** INPUT RECORDS follows **

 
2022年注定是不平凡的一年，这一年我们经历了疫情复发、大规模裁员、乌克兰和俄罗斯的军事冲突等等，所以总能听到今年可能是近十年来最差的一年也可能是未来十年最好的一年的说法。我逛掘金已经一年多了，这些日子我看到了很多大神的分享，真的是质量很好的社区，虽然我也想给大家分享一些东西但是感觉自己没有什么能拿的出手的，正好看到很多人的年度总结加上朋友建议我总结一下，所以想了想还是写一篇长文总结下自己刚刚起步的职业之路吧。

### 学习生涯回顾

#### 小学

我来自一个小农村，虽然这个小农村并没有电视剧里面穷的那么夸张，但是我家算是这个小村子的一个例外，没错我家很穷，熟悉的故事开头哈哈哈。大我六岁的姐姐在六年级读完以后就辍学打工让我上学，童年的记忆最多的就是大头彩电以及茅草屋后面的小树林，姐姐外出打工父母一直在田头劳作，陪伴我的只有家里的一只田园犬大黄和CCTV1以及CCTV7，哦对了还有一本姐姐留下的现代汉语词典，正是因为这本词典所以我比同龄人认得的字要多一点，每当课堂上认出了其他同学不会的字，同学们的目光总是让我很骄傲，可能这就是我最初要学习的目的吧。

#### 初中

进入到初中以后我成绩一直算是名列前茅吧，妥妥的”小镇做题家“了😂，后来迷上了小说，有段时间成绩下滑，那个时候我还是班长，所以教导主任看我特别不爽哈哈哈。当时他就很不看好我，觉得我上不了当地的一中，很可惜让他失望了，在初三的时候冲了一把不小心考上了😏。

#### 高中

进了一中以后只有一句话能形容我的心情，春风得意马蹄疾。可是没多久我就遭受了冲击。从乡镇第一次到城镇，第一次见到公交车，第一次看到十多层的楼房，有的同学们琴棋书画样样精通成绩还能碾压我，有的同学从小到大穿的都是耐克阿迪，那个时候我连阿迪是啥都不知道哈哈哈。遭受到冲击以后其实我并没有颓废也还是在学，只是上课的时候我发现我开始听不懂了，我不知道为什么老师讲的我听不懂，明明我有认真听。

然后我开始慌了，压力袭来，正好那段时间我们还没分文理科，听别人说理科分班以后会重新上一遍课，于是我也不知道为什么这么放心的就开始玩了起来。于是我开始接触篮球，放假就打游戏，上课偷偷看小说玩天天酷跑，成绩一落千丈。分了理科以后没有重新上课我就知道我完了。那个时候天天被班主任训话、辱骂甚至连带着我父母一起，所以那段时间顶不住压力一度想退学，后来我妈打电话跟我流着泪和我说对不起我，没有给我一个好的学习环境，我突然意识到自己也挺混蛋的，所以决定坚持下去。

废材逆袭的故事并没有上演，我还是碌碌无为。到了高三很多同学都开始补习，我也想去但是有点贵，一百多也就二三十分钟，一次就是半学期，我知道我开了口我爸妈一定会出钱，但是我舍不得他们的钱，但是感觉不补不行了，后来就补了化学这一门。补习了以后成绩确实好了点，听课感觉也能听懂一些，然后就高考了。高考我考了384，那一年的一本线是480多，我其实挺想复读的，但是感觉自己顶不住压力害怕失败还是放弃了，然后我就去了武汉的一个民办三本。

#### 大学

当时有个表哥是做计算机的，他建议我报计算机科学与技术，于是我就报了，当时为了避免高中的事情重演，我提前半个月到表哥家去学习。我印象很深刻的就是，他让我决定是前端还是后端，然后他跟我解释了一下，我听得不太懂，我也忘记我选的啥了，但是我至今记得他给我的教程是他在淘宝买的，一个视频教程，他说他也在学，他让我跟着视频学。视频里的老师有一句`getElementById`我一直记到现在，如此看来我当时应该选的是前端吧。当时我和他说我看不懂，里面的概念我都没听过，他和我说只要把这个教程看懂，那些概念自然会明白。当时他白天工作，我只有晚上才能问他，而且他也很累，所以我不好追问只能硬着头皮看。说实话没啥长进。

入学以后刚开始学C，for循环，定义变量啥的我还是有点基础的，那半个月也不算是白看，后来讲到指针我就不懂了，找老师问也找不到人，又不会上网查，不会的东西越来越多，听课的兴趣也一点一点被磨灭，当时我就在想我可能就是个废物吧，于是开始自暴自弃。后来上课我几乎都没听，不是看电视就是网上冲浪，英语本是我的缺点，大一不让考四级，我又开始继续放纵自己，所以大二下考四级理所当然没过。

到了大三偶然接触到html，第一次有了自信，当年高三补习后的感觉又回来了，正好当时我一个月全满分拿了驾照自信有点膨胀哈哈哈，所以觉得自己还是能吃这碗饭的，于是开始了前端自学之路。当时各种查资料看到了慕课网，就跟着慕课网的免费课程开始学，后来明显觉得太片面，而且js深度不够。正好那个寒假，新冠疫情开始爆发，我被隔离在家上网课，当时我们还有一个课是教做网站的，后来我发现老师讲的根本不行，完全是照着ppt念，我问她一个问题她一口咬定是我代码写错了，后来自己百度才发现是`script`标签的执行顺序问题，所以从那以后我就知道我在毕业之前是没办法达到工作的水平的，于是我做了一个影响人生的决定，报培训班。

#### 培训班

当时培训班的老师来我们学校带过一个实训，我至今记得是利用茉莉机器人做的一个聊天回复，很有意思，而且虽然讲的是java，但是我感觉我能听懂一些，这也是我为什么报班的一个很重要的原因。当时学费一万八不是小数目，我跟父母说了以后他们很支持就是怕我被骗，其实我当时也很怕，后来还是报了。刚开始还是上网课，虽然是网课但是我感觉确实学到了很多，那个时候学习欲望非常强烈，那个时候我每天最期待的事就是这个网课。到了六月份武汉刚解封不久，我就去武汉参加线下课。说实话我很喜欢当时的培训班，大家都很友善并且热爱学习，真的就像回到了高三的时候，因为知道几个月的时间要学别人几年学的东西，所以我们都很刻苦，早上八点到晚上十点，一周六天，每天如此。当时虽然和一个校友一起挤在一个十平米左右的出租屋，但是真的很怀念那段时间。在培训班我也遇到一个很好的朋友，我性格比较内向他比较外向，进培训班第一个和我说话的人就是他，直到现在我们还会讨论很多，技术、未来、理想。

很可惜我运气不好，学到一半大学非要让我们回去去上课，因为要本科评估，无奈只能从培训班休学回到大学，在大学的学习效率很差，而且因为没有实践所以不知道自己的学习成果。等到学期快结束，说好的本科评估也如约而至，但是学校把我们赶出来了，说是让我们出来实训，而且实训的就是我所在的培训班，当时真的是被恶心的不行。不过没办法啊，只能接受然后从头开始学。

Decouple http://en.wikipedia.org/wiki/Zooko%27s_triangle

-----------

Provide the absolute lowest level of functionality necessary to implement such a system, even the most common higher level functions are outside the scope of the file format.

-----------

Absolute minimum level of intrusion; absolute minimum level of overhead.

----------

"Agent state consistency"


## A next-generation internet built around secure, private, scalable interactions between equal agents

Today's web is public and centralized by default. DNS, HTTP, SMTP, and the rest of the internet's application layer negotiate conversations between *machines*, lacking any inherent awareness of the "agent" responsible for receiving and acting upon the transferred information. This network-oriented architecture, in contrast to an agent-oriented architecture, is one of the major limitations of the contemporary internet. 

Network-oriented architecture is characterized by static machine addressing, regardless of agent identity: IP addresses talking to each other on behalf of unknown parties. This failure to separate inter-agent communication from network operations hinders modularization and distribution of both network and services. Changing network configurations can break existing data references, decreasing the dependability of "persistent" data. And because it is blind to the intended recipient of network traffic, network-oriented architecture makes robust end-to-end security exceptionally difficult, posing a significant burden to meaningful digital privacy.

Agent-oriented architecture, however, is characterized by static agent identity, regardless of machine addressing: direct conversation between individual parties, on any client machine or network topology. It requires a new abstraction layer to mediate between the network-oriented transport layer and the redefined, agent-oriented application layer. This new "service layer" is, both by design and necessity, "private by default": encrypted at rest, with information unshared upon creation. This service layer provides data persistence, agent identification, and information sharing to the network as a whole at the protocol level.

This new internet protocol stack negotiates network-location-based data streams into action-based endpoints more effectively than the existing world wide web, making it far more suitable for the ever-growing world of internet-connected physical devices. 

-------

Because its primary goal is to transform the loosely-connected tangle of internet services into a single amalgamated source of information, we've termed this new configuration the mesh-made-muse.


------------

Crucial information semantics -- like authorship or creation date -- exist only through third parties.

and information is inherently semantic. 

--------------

** End of INPUT RECORDS **

● WORK ORDER
Final part of the records: return the line that contains "This new internet" and every line after it, exactly, with no other lines added.

● REPLY
This new internet protocol stack negotiates network-location-based data streams into action-based endpoints more effectively than the existing world wide web, making it far more suitable for the ever-growing world of internet-connected physical devices. 

-------

Because its primary goal is to transform the loosely-connected tangle of internet services into a single amalgamated source of information, we've termed this new configuration the mesh-made-muse.


------------

Crucial information semantics -- like authorship or creation date -- exist only through third parties.

and information is inherently semantic. 

--------------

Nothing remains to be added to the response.